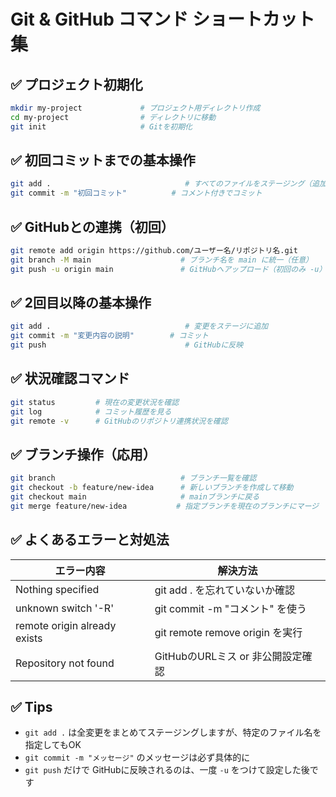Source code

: # Git & GitHub コマンド ショートカット集

## ✅ プロジェクト初期化

```bash
mkdir my-project             # プロジェクト用ディレクトリ作成
cd my-project                # ディレクトリに移動
git init                     # Gitを初期化
```

## ✅ 初回コミットまでの基本操作

```bash
git add .                              # すべてのファイルをステージング（追加）
git commit -m "初回コミット"          # コメント付きでコミット
```

## ✅ GitHubとの連携（初回）

```bash
git remote add origin https://github.com/ユーザー名/リポジトリ名.git
git branch -M main                    # ブランチ名を main に統一（任意）
git push -u origin main               # GitHubへアップロード（初回のみ -u）
```

## ✅ 2回目以降の基本操作

```bash
git add .                              # 変更をステージに追加
git commit -m "変更内容の説明"        # コミット
git push                               # GitHubに反映
```

## ✅ 状況確認コマンド

```bash
git status         # 現在の変更状況を確認
git log            # コミット履歴を見る
git remote -v      # GitHubのリポジトリ連携状況を確認
```

## ✅ ブランチ操作（応用）

```bash
git branch                            # ブランチ一覧を確認
git checkout -b feature/new-idea      # 新しいブランチを作成して移動
git checkout main                     # mainブランチに戻る
git merge feature/new-idea           # 指定ブランチを現在のブランチにマージ
```

## ✅ よくあるエラーと対処法

| エラー内容 | 解決方法 |
|------------|----------|
| Nothing specified | git add . を忘れていないか確認 |
| unknown switch '-R' | git commit -m "コメント" を使う |
| remote origin already exists | git remote remove origin を実行 |
| Repository not found | GitHubのURLミス or 非公開設定確認 |

## ✅ Tips

- `git add .` は全変更をまとめてステージングしますが、特定のファイル名を指定してもOK
- `git commit -m "メッセージ"` のメッセージは必ず具体的に
- `git push` だけで GitHubに反映されるのは、一度 `-u` をつけて設定した後です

= Task description =
Could you reproduce exactly the lines from the first line of the listing through the line containing "unknown switch '-R'", both included, with pictures left out?

= Written solution =
Source code

: # Git & GitHub コマンド ショートカット集

## ✅ プロジェクト初期化

```bash
mkdir my-project             # プロジェクト用ディレクトリ作成
cd my-project                # ディレクトリに移動
git init                     # Gitを初期化
```

## ✅ 初回コミットまでの基本操作

```bash
git add .                              # すべてのファイルをステージング（追加）
git commit -m "初回コミット"          # コメント付きでコミット
```

## ✅ GitHubとの連携（初回）

```bash
git remote add origin https://github.com/ユーザー名/リポジトリ名.git
git branch -M main                    # ブランチ名を main に統一（任意）
git push -u origin main               # GitHubへアップロード（初回のみ -u）
```

## ✅ 2回目以降の基本操作

```bash
git add .                              # 変更をステージに追加
git commit -m "変更内容の説明"        # コミット
git push                               # GitHubに反映
```

## ✅ 状況確認コマンド

```bash
git status         # 現在の変更状況を確認
git log            # コミット履歴を見る
git remote -v      # GitHubのリポジトリ連携状況を確認
```

## ✅ ブランチ操作（応用）

```bash
git branch                            # ブランチ一覧を確認
git checkout -b feature/new-idea      # 新しいブランチを作成して移動
git checkout main                     # mainブランチに戻る
git merge feature/new-idea           # 指定ブランチを現在のブランチにマージ
```

## ✅ よくあるエラーと対処法

| エラー内容 | 解決方法 |
|------------|----------|
| Nothing specified | git add . を忘れていないか確認 |
| unknown switch '-R' | git commit -m "コメント" を使う |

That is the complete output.